(Collected data)
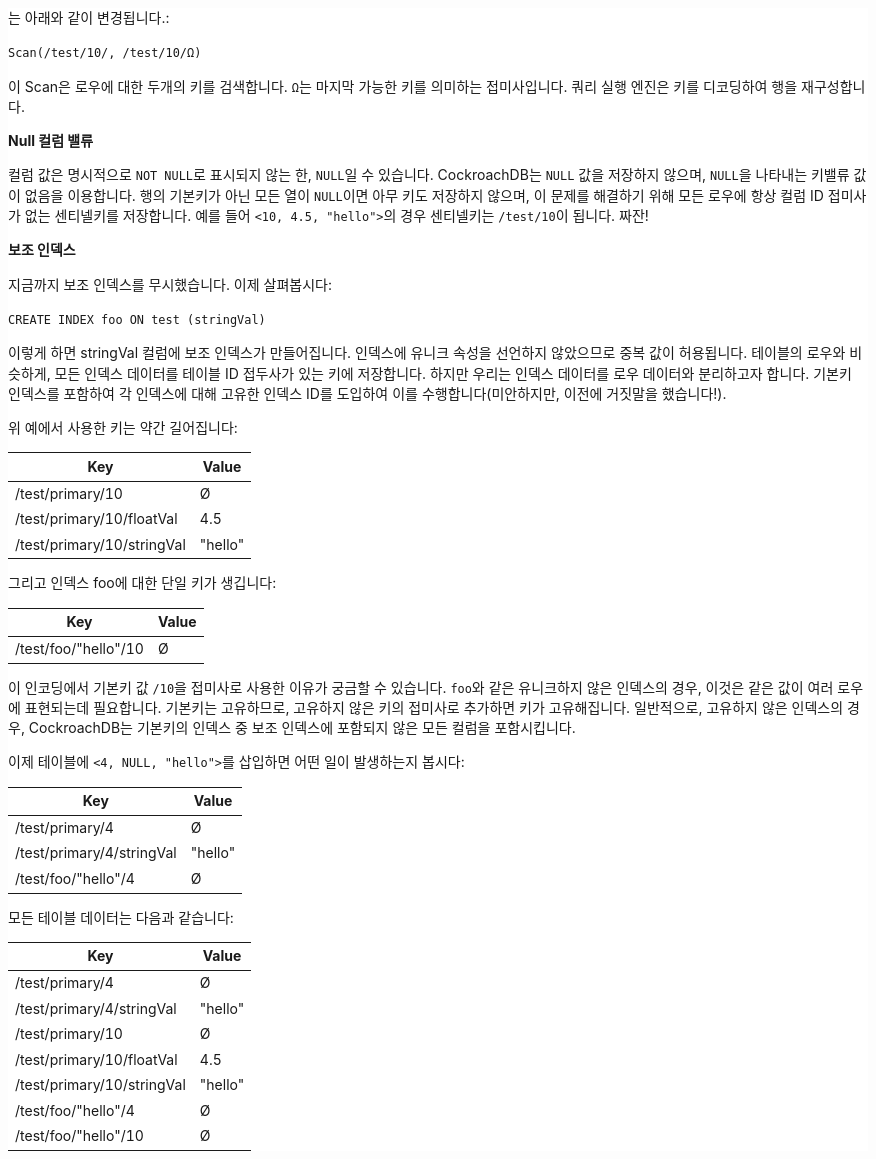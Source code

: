 는 아래와 같이 변경됩니다.:

`Scan(/test/10/, /test/10/Ω)`

이 Scan은 로우에 대한 두개의 키를 검색합니다. `Ω`는 마지막 가능한 키를 의미하는 접미사입니다. 쿼리 실행 엔진은 키를 디코딩하여 행을 재구성합니다.

**Null 컬럼 밸류**

컬럼 값은 명시적으로 `NOT NULL`로 표시되지 않는 한, `NULL`일 수 있습니다. CockroachDB는 `NULL` 값을 저장하지 않으며, `NULL`을 나타내는 키밸류 값이 없음을 이용합니다. 행의 기본키가 아닌 모든 열이 `NULL`이면 아무 키도 저장하지 않으며, 이 문제를 해결하기 위해 모든 로우에 항상 컬럼 ID 접미사가 없는 센티넬키를 저장합니다. 예를 들어 `<10, 4.5, "hello">`의 경우 센티넬키는 `/test/10`이 됩니다. 짜잔!

**보조 인덱스**

지금까지 보조 인덱스를 무시했습니다. 이제 살펴봅시다:

`CREATE INDEX foo ON test (stringVal)`

이렇게 하면 stringVal 컬럼에 보조 인덱스가 만들어집니다. 인덱스에 유니크 속성을 선언하지 않았으므로 중복 값이 허용됩니다. 테이블의 로우와 비슷하게, 모든 인덱스 데이터를 테이블 ID 접두사가 있는 키에 저장합니다. 하지만 우리는 인덱스 데이터를 로우 데이터와 분리하고자 합니다. 기본키 인덱스를 포함하여 각 인덱스에 대해 고유한 인덱스 ID를 도입하여 이를 수행합니다(미안하지만, 이전에 거짓말을 했습니다!).

위 예에서 사용한 키는 약간 길어집니다:

|Key|Value|
|---|---|
|/test/primary/10|Ø|
|/test/primary/10/floatVal|4.5|
|/test/primary/10/stringVal|"hello"|

그리고 인덱스 foo에 대한 단일 키가 생깁니다:

|Key|Value|
|---|---|
|/test/foo/"hello"/10|Ø|

이 인코딩에서 기본키 값 `/10`을 접미사로 사용한 이유가 궁금할 수 있습니다. `foo`와 같은 유니크하지 않은 인덱스의 경우, 이것은 같은 값이 여러 로우에 표현되는데 필요합니다. 기본키는 고유하므로, 고유하지 않은 키의 접미사로 추가하면 키가 고유해집니다. 일반적으로, 고유하지 않은 인덱스의 경우, CockroachDB는 기본키의 인덱스 중 보조 인덱스에 포함되지 않은 모든 컬럼을 포함시킵니다.

이제 테이블에 `<4, NULL, "hello">`를 삽입하면 어떤 일이 발생하는지 봅시다:

|Key|Value|
|---|---|
|/test/primary/4|Ø|
|/test/primary/4/stringVal|"hello"|
|/test/foo/"hello"/4|Ø|

모든 테이블 데이터는 다음과 같습니다:

|Key|Value|
|---|---|
|/test/primary/4|Ø|
|/test/primary/4/stringVal|"hello"|
|/test/primary/10|Ø|
|/test/primary/10/floatVal|4.5|
|/test/primary/10/stringVal|"hello"|
|/test/foo/"hello"/4|Ø|
|/test/foo/"hello"/10|Ø|
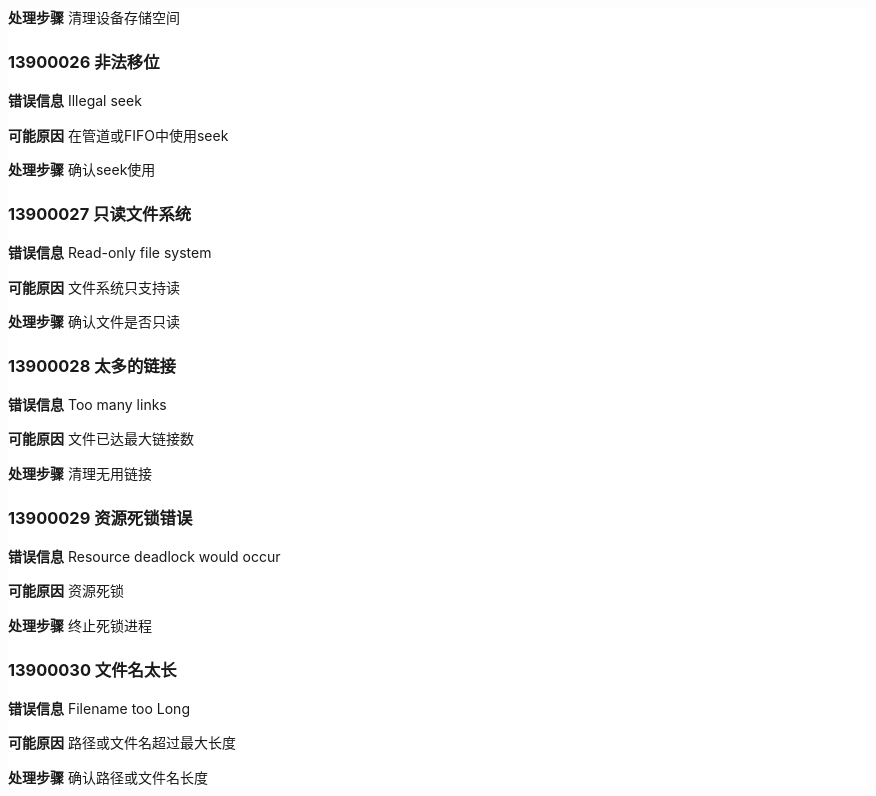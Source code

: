 **处理步骤**
清理设备存储空间

### 13900026 非法移位

**错误信息**
Illegal seek

**可能原因**
在管道或FIFO中使用seek

**处理步骤**
确认seek使用

### 13900027 只读文件系统

**错误信息**
Read-only file system

**可能原因**
文件系统只支持读

**处理步骤**
确认文件是否只读

### 13900028 太多的链接

**错误信息**
Too many links

**可能原因**
文件已达最大链接数

**处理步骤**
清理无用链接

### 13900029 资源死锁错误

**错误信息**
Resource deadlock would occur

**可能原因**
资源死锁

**处理步骤**
终止死锁进程

### 13900030 文件名太长

**错误信息**
Filename too Long

**可能原因**
路径或文件名超过最大长度

**处理步骤**
确认路径或文件名长度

ASSIGNMENT
From the first line of the records through the line containing "INDEX foo ON", please output exactly those lines and nothing more, leaving out the pictures.

RESULT BELOW
Source code

: 는 아래와 같이 변경됩니다.:

`Scan(/test/10/, /test/10/Ω)`

이 Scan은 로우에 대한 두개의 키를 검색합니다. `Ω`는 마지막 가능한 키를 의미하는 접미사입니다. 쿼리 실행 엔진은 키를 디코딩하여 행을 재구성합니다.

**Null 컬럼 밸류**

컬럼 값은 명시적으로 `NOT NULL`로 표시되지 않는 한, `NULL`일 수 있습니다. CockroachDB는 `NULL` 값을 저장하지 않으며, `NULL`을 나타내는 키밸류 값이 없음을 이용합니다. 행의 기본키가 아닌 모든 열이 `NULL`이면 아무 키도 저장하지 않으며, 이 문제를 해결하기 위해 모든 로우에 항상 컬럼 ID 접미사가 없는 센티넬키를 저장합니다. 예를 들어 `<10, 4.5, "hello">`의 경우 센티넬키는 `/test/10`이 됩니다. 짜잔!

**보조 인덱스**

지금까지 보조 인덱스를 무시했습니다. 이제 살펴봅시다:

`CREATE INDEX foo ON test (stringVal)`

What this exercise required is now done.